Since starting as a library assistant, I've found libraries a great source of ideas: I've written poems and short stories on everything from Batgirl's day job to the time the man who hangs around in History came in without his hat! Libraries (and there are some fab ones 
HERE) lend themselves to the imagination: they contain so much information, invention and passion - the sum of human experience. Their users, too - the 'Borrowers' - have their own passions and predilections. Then there's the library staff: the cliche of the skittish, be-cardiganned librarian, disappointed in love, too tempting to ignore, too tempting not to subvert...
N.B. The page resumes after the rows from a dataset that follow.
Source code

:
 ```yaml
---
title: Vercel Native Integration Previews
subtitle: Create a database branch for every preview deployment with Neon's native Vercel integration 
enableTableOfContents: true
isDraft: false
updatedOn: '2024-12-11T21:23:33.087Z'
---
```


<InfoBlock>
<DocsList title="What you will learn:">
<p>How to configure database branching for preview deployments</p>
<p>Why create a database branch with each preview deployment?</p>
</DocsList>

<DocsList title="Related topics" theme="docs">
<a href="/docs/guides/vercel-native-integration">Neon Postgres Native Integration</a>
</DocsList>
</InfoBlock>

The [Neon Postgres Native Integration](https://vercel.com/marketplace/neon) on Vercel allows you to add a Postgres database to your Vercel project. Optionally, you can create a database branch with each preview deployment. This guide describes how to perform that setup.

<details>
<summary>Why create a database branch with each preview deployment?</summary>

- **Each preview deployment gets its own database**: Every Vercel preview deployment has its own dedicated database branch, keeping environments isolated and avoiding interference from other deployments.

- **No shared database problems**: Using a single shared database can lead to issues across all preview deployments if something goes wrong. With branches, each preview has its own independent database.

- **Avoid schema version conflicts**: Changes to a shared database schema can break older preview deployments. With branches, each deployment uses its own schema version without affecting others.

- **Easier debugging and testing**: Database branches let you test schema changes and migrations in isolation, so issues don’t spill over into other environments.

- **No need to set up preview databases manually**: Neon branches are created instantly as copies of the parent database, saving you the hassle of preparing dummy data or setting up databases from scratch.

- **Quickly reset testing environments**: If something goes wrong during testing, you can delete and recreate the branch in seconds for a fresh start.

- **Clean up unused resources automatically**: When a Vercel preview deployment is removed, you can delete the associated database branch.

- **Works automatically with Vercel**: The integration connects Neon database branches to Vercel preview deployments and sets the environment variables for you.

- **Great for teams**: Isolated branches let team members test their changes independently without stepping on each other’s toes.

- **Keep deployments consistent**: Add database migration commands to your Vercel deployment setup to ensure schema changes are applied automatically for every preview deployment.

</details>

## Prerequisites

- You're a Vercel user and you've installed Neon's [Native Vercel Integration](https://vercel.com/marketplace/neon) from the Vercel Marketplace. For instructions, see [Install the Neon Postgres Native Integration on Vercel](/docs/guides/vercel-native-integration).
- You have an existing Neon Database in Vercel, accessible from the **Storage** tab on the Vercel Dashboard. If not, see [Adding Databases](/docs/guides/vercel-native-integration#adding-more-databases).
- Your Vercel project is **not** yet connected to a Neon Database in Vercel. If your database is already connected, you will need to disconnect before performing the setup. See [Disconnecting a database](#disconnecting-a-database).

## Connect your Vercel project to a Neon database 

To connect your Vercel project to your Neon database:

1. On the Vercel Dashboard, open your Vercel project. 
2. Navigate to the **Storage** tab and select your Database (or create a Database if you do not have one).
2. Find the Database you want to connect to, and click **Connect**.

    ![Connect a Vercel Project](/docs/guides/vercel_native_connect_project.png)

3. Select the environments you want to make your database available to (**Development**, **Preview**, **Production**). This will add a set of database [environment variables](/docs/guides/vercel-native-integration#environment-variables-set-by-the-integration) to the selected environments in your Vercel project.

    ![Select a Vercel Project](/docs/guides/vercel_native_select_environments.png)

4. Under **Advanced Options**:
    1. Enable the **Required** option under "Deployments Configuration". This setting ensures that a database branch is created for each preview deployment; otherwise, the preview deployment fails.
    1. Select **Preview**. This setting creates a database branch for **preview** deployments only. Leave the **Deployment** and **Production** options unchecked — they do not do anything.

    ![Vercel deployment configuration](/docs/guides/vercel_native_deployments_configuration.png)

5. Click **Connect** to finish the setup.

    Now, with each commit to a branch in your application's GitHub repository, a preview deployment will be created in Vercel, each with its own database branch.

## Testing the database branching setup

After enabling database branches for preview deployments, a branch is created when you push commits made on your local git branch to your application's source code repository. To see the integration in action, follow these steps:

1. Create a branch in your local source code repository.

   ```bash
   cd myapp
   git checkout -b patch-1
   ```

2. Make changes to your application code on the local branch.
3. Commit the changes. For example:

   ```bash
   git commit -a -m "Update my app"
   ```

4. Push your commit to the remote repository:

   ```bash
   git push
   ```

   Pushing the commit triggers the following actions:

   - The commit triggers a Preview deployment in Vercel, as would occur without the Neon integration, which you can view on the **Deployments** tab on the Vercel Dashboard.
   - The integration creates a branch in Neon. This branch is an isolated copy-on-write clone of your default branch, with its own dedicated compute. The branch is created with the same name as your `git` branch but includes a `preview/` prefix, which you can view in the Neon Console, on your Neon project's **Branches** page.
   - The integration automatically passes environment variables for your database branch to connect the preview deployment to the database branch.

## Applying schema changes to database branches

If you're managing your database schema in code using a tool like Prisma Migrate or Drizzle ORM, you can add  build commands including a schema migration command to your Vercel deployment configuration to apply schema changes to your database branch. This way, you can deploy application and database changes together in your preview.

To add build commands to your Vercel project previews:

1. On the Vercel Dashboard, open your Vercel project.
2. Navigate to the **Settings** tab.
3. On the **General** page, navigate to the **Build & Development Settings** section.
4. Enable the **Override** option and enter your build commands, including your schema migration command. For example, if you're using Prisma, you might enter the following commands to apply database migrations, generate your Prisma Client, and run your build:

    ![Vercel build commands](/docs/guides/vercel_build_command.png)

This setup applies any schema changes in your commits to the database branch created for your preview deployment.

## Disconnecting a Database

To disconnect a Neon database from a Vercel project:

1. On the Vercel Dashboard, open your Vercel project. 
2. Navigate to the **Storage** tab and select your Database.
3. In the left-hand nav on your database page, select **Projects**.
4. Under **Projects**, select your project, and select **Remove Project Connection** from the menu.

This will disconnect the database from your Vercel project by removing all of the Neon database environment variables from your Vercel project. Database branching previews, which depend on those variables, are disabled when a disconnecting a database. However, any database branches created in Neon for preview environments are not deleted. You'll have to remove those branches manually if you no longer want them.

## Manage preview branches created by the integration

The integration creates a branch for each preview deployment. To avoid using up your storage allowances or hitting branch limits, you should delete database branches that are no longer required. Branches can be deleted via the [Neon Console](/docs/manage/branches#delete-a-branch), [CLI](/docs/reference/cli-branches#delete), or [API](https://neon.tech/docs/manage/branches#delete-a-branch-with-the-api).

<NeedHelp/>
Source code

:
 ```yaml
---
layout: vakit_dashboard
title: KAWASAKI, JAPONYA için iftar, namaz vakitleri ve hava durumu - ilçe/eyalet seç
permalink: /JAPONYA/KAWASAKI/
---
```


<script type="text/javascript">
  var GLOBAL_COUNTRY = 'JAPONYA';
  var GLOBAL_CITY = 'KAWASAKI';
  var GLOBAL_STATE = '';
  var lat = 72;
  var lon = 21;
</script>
Today I'll be performing some of my library poems along with some by the likes of Emily Dickinson and Charles Simic. My favourite is 
For St Jerome by Paul Farley. This will all be in Wallasey Central Library at 2.30pm and include two new pieces including this one:
Sticky Books
Here come the sticky books:
puppy books, freshly chewed, gluey 
‘How to...’s and kiddies pop-ups, aromatic 
from the nappy bag, slim volumes of bitter
poetry smeared with conciliatory chocolate,
novels fluffed from under settees, used, coasterwise 
for beer cans, cat books itching with fleas. 
Here come the sticky books: fumbled 
from crumb-filled carrier bags after nights 
at pensioners’ bedsides next to teeth and tinctures. 
Gummy on the counter top, a reptile book
reluctantly returned by a man with filthy talons, 
along with soiled allotment manuals, and well-thumbed
sex encyclopaedia, tacky to the touch, 
Here come the sticky books: fished from 
the flotsam of handbags, powdered and perfumed, 
travel guides sandblasted, bleached and smelling 
suspiciously of coconut, cookery books 
dusted with flour, butterfingered, garnished, 
eggs on their faces, pages with glazed crusts.
Here come the sticky books:
the coffee-cupped, hair-sprayed, bubble-bathed 
and baked beaned books. The snotted on, 
sneezed at hard backs, the wept over romances 
with their rim of salt. The nautical adventures 
and Haynes manuals, all well oiled 
with perfect fingerprints for forensics later. 
Here come the sticky books: 
wanting a buffing with dusters and spirit.
Never lick your fingers in a library. I wouldn’t 
like to test for substances between these sheets 
– shit and semen, coffee, stamens, condiments
ash and ear wax, cat hair, gum, and dough
blood, sweat and tears - or is that just Bordeaux?
© Clare Kirwan
Don't worry - we do clean them up or chuck em if they come back nasty. And we get fresh new books every week - why not pop into your 'local' today and get the latest titles... but look after them nicely, won't you?